(Beginning of Provided entries)

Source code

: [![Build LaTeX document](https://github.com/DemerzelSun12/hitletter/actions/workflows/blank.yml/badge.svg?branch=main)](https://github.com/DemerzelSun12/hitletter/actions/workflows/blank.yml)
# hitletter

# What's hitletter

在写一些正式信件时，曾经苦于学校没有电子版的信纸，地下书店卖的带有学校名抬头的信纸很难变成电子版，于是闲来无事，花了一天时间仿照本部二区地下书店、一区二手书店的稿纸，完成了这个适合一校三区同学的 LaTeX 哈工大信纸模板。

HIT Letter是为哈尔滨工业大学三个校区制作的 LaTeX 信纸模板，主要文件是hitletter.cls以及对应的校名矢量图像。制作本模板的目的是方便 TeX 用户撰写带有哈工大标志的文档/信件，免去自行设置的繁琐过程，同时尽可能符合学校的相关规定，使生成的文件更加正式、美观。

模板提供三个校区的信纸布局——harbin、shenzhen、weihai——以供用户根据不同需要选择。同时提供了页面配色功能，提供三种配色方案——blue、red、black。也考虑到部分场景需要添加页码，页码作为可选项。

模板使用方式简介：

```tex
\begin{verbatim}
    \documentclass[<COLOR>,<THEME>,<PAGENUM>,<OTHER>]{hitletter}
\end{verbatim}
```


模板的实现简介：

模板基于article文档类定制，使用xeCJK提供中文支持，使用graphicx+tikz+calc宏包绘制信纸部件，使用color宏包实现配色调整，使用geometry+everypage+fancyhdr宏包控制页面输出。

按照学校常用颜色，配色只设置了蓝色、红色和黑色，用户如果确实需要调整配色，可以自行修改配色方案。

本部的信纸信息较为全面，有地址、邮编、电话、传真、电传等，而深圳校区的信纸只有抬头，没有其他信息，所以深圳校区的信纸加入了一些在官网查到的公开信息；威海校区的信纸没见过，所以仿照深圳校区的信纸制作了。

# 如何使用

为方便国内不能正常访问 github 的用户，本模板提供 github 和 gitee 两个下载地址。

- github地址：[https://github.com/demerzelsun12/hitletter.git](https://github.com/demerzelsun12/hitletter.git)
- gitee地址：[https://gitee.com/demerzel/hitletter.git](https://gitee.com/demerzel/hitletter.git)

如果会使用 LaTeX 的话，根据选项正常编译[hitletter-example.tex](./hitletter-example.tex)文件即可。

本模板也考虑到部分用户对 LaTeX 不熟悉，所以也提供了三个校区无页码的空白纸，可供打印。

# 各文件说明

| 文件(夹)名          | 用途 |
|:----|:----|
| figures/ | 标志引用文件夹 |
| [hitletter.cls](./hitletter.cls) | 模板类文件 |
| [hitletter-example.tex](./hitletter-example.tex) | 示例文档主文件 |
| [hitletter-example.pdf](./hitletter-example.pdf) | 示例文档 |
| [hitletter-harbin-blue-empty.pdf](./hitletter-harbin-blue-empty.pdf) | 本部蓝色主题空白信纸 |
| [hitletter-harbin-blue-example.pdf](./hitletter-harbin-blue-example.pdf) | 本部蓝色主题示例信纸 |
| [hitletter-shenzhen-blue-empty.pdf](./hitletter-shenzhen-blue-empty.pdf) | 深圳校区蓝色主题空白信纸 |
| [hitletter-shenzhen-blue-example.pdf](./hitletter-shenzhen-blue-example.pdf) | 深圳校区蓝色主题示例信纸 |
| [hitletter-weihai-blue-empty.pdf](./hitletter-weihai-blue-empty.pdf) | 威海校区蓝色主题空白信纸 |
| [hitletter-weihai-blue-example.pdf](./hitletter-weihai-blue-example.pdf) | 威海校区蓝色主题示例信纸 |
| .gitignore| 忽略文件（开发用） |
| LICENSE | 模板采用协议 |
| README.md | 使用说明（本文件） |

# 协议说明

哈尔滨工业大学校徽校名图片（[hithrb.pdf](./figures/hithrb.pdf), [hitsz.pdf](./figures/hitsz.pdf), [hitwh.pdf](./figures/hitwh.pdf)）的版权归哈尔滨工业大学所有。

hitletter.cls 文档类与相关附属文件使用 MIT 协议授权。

(End of Provided entries)
(Beginning of Provided entries)

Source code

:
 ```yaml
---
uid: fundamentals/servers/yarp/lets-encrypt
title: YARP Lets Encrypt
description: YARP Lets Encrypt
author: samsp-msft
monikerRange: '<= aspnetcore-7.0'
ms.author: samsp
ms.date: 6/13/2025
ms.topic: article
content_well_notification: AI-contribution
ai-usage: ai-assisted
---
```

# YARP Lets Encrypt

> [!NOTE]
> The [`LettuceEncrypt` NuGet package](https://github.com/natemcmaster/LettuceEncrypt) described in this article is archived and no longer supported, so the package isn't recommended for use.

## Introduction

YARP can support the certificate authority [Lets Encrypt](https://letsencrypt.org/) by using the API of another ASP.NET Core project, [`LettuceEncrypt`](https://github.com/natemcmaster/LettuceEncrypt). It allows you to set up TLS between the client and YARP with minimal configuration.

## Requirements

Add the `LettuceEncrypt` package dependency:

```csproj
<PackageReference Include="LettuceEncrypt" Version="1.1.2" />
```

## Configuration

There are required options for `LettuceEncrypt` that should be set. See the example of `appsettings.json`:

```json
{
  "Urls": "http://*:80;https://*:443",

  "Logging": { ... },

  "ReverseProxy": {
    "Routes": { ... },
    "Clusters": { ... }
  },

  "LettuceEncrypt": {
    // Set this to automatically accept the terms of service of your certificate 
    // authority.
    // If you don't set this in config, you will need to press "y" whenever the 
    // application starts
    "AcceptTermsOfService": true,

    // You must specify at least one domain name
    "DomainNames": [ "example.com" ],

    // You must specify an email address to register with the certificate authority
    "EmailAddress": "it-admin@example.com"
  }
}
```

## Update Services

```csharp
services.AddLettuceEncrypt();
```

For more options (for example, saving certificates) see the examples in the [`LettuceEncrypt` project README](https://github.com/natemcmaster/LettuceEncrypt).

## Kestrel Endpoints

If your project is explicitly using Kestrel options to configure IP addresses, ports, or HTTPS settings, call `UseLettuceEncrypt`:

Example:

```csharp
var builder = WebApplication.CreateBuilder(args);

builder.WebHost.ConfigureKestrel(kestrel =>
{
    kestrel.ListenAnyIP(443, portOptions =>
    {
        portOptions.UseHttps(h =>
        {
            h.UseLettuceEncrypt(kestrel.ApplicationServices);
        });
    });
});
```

(End of Provided entries)
(Beginning of Provided entries)

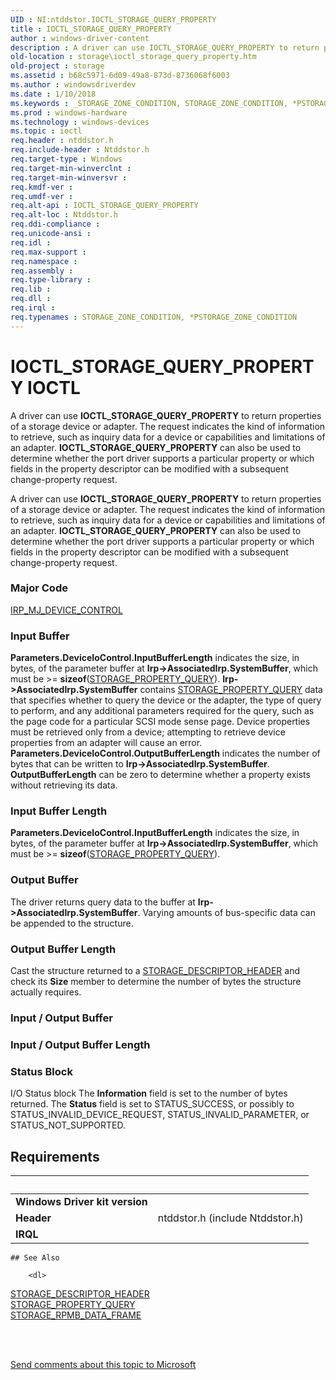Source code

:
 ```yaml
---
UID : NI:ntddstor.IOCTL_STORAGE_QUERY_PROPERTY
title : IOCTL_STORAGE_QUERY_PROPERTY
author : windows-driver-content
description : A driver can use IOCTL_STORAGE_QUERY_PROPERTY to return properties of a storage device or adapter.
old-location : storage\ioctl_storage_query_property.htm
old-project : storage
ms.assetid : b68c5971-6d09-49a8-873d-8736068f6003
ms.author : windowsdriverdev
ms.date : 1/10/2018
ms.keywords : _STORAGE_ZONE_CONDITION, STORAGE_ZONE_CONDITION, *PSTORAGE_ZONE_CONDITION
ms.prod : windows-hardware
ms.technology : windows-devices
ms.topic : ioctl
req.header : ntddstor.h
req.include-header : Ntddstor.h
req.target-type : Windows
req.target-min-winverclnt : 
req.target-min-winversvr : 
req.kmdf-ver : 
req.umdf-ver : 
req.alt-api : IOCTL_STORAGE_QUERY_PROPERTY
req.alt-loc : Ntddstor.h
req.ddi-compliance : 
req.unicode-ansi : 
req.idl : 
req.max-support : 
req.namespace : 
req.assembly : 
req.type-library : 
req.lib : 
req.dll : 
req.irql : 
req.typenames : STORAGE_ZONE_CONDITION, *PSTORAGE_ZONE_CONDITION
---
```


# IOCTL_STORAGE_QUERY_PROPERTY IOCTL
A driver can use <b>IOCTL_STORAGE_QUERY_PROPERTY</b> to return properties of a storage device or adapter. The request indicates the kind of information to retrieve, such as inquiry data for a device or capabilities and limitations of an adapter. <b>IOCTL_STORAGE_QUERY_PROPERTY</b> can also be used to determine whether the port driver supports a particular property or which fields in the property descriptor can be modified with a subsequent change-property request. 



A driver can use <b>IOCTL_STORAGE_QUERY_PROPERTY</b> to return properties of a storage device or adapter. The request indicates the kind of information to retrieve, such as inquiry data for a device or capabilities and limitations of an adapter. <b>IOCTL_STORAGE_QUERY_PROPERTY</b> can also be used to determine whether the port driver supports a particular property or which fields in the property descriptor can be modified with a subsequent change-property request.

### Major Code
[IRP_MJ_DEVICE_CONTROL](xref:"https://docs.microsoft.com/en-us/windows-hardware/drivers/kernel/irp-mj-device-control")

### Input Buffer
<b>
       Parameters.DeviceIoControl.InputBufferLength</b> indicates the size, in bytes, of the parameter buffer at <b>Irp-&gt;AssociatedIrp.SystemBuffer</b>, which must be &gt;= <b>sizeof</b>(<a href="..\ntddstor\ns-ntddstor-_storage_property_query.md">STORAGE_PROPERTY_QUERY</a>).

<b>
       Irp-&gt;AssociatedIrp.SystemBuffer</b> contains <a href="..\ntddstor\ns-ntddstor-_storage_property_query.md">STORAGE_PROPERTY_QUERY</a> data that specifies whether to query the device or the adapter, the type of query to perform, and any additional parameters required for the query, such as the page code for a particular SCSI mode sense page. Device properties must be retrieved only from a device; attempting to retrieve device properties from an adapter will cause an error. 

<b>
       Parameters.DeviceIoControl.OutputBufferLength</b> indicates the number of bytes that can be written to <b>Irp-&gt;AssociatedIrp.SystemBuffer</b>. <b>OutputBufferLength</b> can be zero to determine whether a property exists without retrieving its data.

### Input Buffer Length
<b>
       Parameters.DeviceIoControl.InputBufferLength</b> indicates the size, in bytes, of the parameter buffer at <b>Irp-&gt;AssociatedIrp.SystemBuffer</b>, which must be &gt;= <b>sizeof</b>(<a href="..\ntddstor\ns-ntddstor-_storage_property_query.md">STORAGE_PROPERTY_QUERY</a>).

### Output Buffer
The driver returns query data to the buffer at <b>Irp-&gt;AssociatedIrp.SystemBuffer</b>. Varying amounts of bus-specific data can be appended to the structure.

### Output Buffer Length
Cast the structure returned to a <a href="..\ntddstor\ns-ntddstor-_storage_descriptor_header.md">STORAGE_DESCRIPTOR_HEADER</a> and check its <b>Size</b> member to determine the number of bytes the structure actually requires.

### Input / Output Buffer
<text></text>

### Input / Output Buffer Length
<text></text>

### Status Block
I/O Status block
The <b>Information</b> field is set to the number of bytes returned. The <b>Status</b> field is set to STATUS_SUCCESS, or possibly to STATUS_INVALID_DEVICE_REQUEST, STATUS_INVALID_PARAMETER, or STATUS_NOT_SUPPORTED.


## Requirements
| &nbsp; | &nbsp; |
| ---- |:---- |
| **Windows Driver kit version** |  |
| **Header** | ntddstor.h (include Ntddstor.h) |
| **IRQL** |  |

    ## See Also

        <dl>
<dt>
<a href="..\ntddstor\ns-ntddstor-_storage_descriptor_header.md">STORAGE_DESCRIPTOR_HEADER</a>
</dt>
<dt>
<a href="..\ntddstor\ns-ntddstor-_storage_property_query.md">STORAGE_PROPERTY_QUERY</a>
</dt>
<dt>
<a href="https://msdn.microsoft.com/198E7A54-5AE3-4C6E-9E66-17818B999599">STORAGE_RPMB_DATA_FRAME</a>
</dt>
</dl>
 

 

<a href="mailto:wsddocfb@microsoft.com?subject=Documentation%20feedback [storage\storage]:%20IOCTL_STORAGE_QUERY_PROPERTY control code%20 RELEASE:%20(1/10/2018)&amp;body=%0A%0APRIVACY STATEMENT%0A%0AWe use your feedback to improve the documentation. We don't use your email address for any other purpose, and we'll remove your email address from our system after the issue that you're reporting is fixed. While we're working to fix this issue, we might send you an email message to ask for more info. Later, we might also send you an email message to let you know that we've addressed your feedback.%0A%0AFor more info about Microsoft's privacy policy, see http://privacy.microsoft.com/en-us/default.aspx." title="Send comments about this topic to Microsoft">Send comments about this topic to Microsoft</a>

(End of Provided entries)

### Exercise goal:
In the entries above, find every line holding the word "gitee" and copy it out.

### Response to the task:
为方便国内不能正常访问 github 的用户，本模板提供 github 和 gitee 两个下载地址。
- gitee地址：[https://gitee.com/demerzel/hitletter.git](https://gitee.com/demerzel/hitletter.git)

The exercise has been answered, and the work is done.